Plans are moving fast and the intention is to build in the new year. Please politely email the local county councillor for the area, Catherine Rae (firstname.lastname@example.org) to express how important it is that this route be made fully accessible to everyone, and that the county should always be using LTN 1/20 when designing cycle routes. We encourage you to include the reasons this route is important to you. Feel free to copy us on your email as well (email@example.com).
Where has this proposal come from?
This project has been around in one form or another for ten years. It is part of streetscape improvements that are a mitigation of the Darwin Green development. The project officer e-mailed us over four years ago asking for some input about this junction. We responded with some ideas for improvement, such as widening the pavement, easing accessibility, improving visibility at the corner with the driveway, and prioritising walking and cycling movements across the junction. That single e-mail exchange, in 2017, was the only contact that the project officer made with us. Therefore, we were surprised to be told that we had been consulted on this final design that had only been produced this month (November 2021). Furthermore, we asked if any regular users of the cycle route have been consulted at all, and were told that it was possible but only if they lived nearby. Therefore it seems that the vast majority of people who use this route will not know of the impending plans to obstruct it.
The cycle route itself has been established for a very long time. For example, it is identified as route 57 in this Cambridge city cycling policy document from 2007.
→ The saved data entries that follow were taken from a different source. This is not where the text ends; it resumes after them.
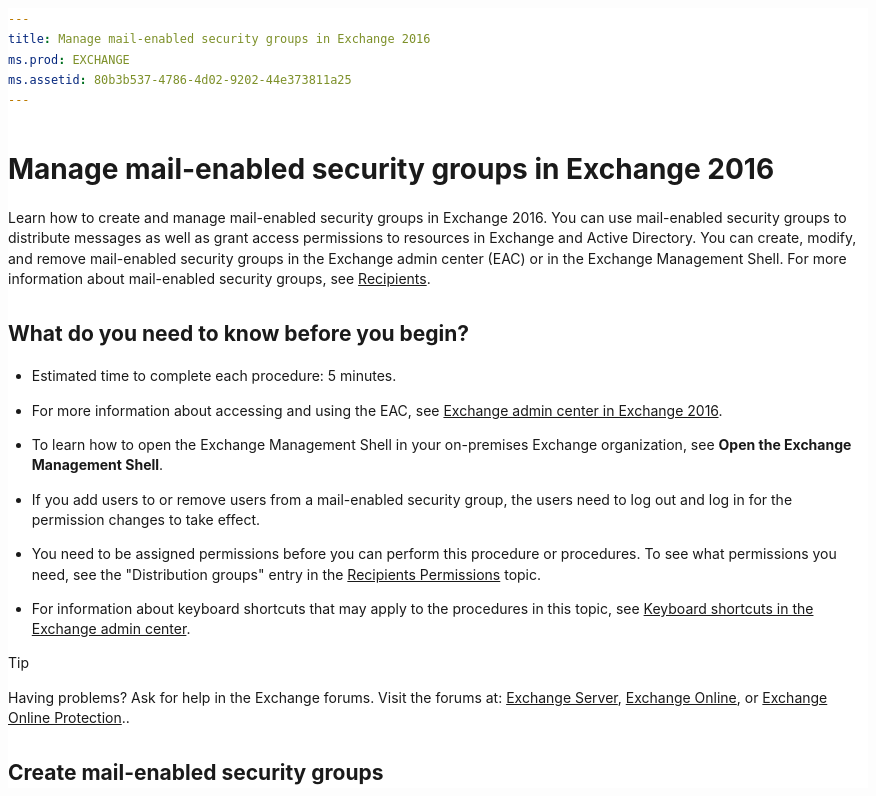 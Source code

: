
 ```yaml
---
title: Manage mail-enabled security groups in Exchange 2016
ms.prod: EXCHANGE
ms.assetid: 80b3b537-4786-4d02-9202-44e373811a25
---
```



# Manage mail-enabled security groups in Exchange 2016
Learn how to create and manage mail-enabled security groups in Exchange 2016.
You can use mail-enabled security groups to distribute messages as well as grant access permissions to resources in Exchange and Active Directory. You can create, modify, and remove mail-enabled security groups in the Exchange admin center (EAC) or in the Exchange Management Shell. For more information about mail-enabled security groups, see  [Recipients](http://technet.microsoft.com/library/40300ed4-85a5-463d-bb3a-cf787bd44e9d.aspx).
  
    
    


## What do you need to know before you begin?


- Estimated time to complete each procedure: 5 minutes.
    
  
- For more information about accessing and using the EAC, see  [Exchange admin center in Exchange 2016](exchange-admin-center-in-exchange-2016.md).
    
  
- To learn how to open the Exchange Management Shell in your on-premises Exchange organization, see **Open the Exchange Management Shell**.
    
  
- If you add users to or remove users from a mail-enabled security group, the users need to log out and log in for the permission changes to take effect.
    
  
- You need to be assigned permissions before you can perform this procedure or procedures. To see what permissions you need, see the "Distribution groups" entry in the  [Recipients Permissions](recipients-permissions.md) topic.
    
  
- For information about keyboard shortcuts that may apply to the procedures in this topic, see  [Keyboard shortcuts in the Exchange admin center](keyboard-shortcuts-in-the-exchange-admin-center.md).
    
  

> [!TIP]
> Having problems? Ask for help in the Exchange forums. Visit the forums at:  [Exchange Server](https://go.microsoft.com/fwlink/p/?linkId=60612),  [Exchange Online](https://go.microsoft.com/fwlink/p/?linkId=267542), or  [Exchange Online Protection](https://go.microsoft.com/fwlink/p/?linkId=285351).. 
  
    
    


## Create mail-enabled security groups
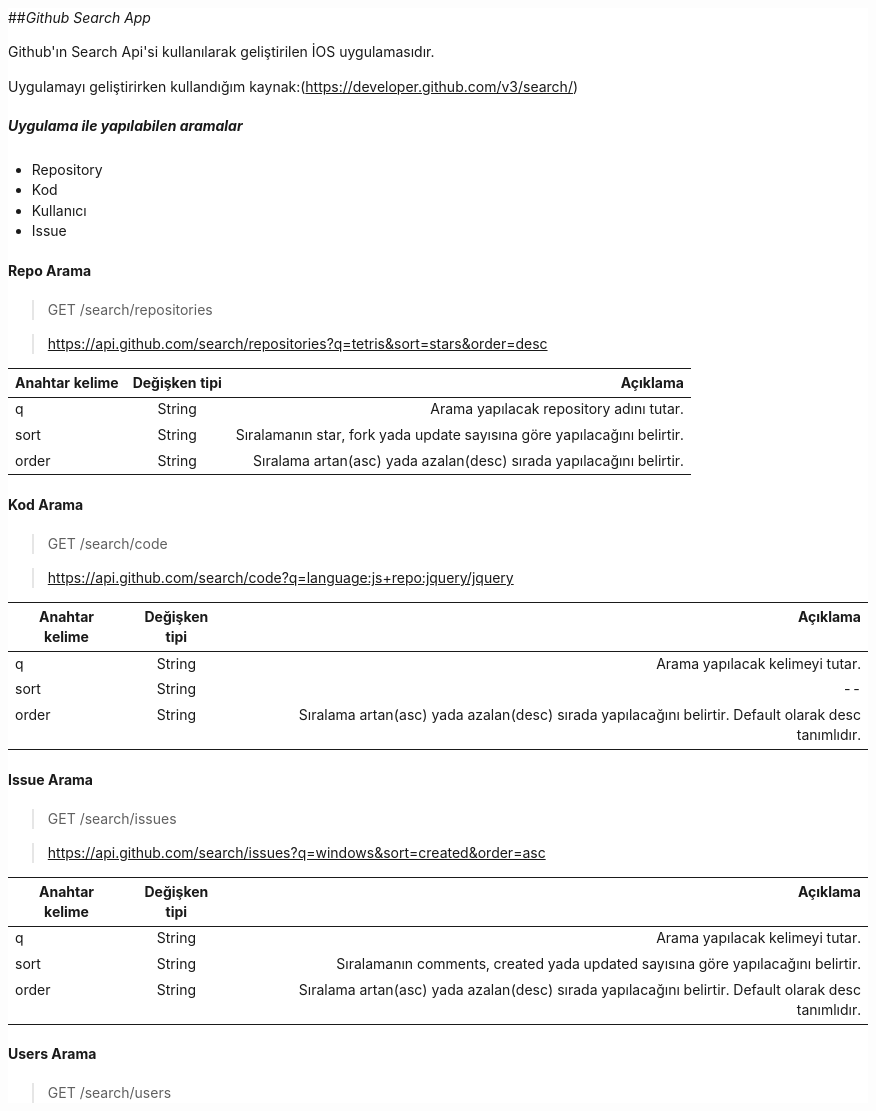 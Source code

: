 ##*Github Search App*

Github'ın Search Api'si kullanılarak geliştirilen İOS uygulamasıdır.

Uygulamayı geliştirirken kullandığım kaynak:(https://developer.github.com/v3/search/) 
##### Uygulama ile yapılabilen aramalar
- Repository 
- Kod
- Kullanıcı
- Issue 

#### Repo Arama

> GET /search/repositories

> https://api.github.com/search/repositories?q=tetris&sort=stars&order=desc

| Anahtar kelime   |    Değişken tipi       |  Açıklama |
|----------        |    :-------------:     |------:|
| q |  String | Arama yapılacak repository adını tutar.  |
| sort |    String   | Sıralamanın star, fork yada update sayısına göre yapılacağını belirtir.   |
| order | String |  Sıralama artan(asc) yada azalan(desc) sırada yapılacağını belirtir.   |



#### Kod Arama
> GET /search/code

> https://api.github.com/search/code?q=language:js+repo:jquery/jquery


| Anahtar kelime   |    Değişken tipi       |  Açıklama |
|----------|:-------------:|------:|
| q |  String | Arama yapılacak kelimeyi tutar.  |
| sort |    String   | --   |
| order | String |  Sıralama artan(asc) yada azalan(desc) sırada yapılacağını belirtir. Default olarak desc tanımlıdır.  |


#### Issue Arama
> GET /search/issues

> https://api.github.com/search/issues?q=windows&sort=created&order=asc


| Anahtar kelime   |    Değişken tipi       |  Açıklama |
|----------|:-------------:|------:|
| q |  String | Arama yapılacak kelimeyi tutar.  |
| sort |    String   | Sıralamanın comments, created yada updated sayısına göre yapılacağını belirtir.  |
| order | String |  Sıralama artan(asc) yada azalan(desc) sırada yapılacağını belirtir. Default olarak desc tanımlıdır.  |

#### Users Arama
> GET /search/users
Does it comply with local and national cycling policies?
The county’s Transport Strategy for Cambridge and South Cambs (2014) policy 12 states:
‘The capacity, quality and safety of walking and cycling networks will be increased to enhance and promote healthy and active travel. The highest possible standard of cycling
and walking infrastructure appropriate to a location will be pursued in line with this strategy and the emerging cycle strategy.’
The county’s Long Term Transport Strategy (2015) also seeks to ‘increase walking and cycling levels in Cambridge by enhancing and adding to the current networks’.
Finally, the government’s Gear Change policy (2020) requires that:
‘Cycle infrastructure should be accessible to everyone from 8 to 80 and beyond: it should be planned and designed for everyone.’
‘Cycle infrastructure should be designed for significant numbers of cyclists, and for non-standard cycles.‘
‘Access control measures, such as chicane barriers and dismount signs, should not be used.’
‘Cycle routes must flow, feeling direct and logical. Users should not feel as if they are having to double back on themselves, turn unnecessarily, or go the long way round. Often, cycling schemes – when crossing a main road, for instance – require cyclists to make a series of ninety-degree turns to carry out a movement that a motor vehicle at the same location could do without turning at all. Schemes should be based on a proper understanding of how people actually behave rather than how they might be expected to behave.’
We expect the county to comply with these policy requirements that apply to it, and we are happy to help provide guidance in how that may be achieved in this situation.